ExxonMobil Chemical Expanding in Asia

10 Apr 2009 • by Natalie Aster

ExxonMobil Chemical Company is planning major capacity additions in Singapore and in Fujian Province, China.

ExxonMobil is working with Sinopec and Saudi Aramco in Fujian Province on what will be a fully integrated petroleum refining, petrochemicals and fuels marketing project, spokesperson Jeff Neu said in an email.

This joint venture, which will cost several billion U.S. dollars, is intended to meet Chinese demand for transportation fuels and chemicals for key markets such as automobiles, packaging and construction. ExxonMobil estimates that some 60 percent of the world's petrochemical consumption growth will occur in China over the next decade.

In Singapore, another multi-billion-dollar ExxonMobil project will more than double the size of an existing chemical complex, including constructing an 800,000 tons-per-year ethylene steam cracker and multiple derivative units. A broad range of feedstocks will be processed and converted into higher-value products, Neu said. Start-up is scheduled for 2011. When that occurs, Singapore will be ExxonMobile's largest owned and operated petrochemical complex and largest integrated chemical and refining site.

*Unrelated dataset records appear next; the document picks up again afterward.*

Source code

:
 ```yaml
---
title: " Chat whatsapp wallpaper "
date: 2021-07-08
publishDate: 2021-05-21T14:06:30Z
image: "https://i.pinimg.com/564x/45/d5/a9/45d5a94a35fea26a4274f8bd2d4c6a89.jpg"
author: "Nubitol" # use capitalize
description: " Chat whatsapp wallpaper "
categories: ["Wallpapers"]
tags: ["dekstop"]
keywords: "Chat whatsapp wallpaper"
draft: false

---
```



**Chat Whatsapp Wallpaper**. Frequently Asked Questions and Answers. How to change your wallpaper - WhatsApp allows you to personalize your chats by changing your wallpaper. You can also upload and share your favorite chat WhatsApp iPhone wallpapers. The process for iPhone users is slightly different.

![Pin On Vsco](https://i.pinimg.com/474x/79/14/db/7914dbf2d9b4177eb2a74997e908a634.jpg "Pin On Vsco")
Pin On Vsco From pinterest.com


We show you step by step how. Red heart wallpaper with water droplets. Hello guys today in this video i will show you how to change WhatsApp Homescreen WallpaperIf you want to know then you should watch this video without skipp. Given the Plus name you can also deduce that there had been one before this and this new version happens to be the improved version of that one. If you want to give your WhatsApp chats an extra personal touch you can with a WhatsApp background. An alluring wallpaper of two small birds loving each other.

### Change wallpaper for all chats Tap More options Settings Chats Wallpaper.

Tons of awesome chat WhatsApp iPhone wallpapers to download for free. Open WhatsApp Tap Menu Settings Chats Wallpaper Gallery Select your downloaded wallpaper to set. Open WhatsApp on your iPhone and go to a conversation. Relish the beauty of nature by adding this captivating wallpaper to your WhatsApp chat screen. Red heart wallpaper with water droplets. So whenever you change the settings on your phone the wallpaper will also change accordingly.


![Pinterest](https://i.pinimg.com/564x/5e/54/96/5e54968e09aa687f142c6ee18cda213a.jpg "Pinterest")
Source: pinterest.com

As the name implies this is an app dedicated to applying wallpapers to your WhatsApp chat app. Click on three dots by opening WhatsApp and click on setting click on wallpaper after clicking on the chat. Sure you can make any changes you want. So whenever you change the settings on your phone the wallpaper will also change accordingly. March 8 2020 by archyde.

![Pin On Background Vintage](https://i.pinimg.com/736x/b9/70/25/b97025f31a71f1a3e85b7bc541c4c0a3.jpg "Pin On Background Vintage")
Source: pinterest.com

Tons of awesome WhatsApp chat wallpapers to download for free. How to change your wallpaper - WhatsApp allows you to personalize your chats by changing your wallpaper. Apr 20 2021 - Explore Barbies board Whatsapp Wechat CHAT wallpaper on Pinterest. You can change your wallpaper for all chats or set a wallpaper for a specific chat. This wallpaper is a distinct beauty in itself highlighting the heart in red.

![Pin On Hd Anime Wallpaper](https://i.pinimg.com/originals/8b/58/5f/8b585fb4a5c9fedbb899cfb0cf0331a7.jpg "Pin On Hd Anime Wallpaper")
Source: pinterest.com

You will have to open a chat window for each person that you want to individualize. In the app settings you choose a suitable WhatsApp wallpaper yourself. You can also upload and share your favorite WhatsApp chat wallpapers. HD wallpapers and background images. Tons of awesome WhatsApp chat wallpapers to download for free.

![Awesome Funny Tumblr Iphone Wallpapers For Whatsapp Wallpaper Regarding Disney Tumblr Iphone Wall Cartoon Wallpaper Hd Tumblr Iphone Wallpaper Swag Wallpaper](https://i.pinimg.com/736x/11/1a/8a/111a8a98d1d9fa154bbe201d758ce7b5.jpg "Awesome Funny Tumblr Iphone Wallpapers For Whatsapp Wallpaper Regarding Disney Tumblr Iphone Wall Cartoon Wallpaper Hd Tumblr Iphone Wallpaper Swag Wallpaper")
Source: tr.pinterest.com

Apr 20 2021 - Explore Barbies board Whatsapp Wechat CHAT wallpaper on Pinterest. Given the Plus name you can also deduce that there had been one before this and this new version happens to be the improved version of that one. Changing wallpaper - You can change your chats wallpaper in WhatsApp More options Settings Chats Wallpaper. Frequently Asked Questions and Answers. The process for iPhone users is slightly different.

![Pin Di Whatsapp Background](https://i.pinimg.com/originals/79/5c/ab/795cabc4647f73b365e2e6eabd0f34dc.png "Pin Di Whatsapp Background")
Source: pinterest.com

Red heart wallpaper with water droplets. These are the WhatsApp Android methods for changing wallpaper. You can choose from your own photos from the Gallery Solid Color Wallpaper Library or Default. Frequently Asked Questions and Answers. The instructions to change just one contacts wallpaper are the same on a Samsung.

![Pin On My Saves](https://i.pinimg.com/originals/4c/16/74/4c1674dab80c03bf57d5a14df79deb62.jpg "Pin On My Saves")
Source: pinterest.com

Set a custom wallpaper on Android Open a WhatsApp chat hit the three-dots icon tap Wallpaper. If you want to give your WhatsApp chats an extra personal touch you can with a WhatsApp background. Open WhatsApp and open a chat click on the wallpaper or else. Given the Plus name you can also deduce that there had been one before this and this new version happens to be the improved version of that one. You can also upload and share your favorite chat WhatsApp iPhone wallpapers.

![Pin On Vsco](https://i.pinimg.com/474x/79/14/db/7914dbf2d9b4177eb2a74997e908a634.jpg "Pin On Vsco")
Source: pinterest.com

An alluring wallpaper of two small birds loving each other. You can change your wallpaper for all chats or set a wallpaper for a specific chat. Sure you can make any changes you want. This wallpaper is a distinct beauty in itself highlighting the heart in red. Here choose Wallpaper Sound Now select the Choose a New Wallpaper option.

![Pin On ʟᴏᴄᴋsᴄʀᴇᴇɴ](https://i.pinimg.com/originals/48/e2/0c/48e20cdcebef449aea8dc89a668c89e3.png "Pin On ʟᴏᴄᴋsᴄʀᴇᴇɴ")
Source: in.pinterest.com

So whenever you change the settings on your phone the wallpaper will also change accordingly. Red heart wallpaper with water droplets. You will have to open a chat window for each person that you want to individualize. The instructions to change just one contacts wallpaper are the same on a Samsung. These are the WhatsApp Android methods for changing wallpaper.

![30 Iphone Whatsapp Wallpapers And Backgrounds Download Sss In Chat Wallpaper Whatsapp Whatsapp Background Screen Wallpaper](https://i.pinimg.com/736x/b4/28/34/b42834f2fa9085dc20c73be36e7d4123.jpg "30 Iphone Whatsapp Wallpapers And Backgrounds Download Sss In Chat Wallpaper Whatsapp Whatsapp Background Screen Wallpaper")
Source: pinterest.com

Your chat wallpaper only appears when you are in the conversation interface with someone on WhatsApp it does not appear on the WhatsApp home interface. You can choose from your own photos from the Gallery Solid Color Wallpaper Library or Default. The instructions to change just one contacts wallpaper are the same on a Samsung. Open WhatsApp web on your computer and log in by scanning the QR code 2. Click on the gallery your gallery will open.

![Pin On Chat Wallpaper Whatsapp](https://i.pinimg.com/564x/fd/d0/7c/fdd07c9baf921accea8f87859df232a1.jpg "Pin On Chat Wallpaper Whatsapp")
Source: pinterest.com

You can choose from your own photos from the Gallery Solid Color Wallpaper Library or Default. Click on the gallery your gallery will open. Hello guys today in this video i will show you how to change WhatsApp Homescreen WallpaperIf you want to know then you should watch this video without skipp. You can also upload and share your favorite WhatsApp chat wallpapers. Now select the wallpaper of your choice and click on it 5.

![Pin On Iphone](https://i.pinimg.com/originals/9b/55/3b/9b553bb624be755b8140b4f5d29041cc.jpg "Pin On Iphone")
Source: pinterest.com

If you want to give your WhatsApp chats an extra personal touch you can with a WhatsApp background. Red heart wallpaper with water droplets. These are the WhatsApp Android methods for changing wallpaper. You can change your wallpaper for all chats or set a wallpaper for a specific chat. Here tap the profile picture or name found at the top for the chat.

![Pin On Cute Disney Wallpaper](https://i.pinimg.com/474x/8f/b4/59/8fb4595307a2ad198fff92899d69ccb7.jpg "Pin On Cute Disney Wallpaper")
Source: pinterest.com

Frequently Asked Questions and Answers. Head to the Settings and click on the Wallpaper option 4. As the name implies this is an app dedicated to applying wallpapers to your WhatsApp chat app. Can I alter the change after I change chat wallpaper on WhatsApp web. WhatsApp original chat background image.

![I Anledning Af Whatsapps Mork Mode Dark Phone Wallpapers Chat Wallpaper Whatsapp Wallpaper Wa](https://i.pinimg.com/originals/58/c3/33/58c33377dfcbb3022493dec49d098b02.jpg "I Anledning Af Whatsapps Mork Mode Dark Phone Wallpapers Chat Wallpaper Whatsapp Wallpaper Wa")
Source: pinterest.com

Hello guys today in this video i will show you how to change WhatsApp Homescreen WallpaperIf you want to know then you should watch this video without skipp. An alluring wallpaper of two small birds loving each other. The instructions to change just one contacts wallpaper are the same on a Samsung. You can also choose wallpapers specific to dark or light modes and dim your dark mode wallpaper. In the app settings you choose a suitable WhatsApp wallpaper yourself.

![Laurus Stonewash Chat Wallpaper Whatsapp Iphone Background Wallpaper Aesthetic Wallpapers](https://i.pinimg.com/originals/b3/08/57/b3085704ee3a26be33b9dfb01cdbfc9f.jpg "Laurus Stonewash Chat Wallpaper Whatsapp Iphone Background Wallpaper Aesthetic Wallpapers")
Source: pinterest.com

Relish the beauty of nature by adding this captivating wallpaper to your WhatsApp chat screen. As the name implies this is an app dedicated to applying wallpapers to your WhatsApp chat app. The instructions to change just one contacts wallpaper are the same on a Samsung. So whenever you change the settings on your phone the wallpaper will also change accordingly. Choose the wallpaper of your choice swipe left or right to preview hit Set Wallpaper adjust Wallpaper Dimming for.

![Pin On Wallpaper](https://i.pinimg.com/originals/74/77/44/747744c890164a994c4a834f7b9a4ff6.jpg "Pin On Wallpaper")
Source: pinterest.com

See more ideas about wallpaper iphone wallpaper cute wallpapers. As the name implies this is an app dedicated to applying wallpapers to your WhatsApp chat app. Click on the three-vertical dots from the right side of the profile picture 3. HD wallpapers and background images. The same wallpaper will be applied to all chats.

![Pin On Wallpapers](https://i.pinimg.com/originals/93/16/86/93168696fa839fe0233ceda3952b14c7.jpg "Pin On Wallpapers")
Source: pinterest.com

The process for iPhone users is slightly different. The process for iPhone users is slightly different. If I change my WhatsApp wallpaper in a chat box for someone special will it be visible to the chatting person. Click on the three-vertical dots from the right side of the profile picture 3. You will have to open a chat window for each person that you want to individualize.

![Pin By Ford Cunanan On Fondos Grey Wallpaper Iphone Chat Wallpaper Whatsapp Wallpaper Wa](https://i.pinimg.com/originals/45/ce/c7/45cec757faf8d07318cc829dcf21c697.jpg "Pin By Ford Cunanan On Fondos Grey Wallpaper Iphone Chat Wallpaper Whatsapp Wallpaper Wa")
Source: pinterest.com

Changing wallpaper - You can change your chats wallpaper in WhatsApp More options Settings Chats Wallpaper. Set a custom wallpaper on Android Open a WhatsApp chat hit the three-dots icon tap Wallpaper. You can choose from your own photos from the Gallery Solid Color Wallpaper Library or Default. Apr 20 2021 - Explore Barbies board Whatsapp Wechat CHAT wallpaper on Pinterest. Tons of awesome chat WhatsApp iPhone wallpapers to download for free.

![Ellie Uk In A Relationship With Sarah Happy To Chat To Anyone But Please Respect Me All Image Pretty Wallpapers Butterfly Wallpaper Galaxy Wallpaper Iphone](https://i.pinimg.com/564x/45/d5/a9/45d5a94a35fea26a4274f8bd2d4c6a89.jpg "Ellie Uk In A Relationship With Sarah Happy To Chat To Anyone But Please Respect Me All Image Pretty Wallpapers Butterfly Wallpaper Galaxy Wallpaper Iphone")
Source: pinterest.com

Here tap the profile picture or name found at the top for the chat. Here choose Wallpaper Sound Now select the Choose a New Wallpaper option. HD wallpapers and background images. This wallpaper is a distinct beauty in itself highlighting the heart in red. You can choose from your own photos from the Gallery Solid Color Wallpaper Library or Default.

The company said it will also be building a technology center in Shanghai, China to support business in Chinese and other Asian markets. The center will be built and operated by ExxonMobil Asia Pacific Research&Development Company Limited and is expected to be open in 2010.

Forty of the world's top 50 oil and petroleum companies have joint ventures in Asia. While projects under construction should continue to support the shipping side through mid-2009, according to John Amos, president of Amos Logistics, LLC, project cargo carriers could be impacted by cancellations or slowdowns later in the year. Project growth in the region is expected to slow from the double-digit rates of the last few years due to the global economic crisis.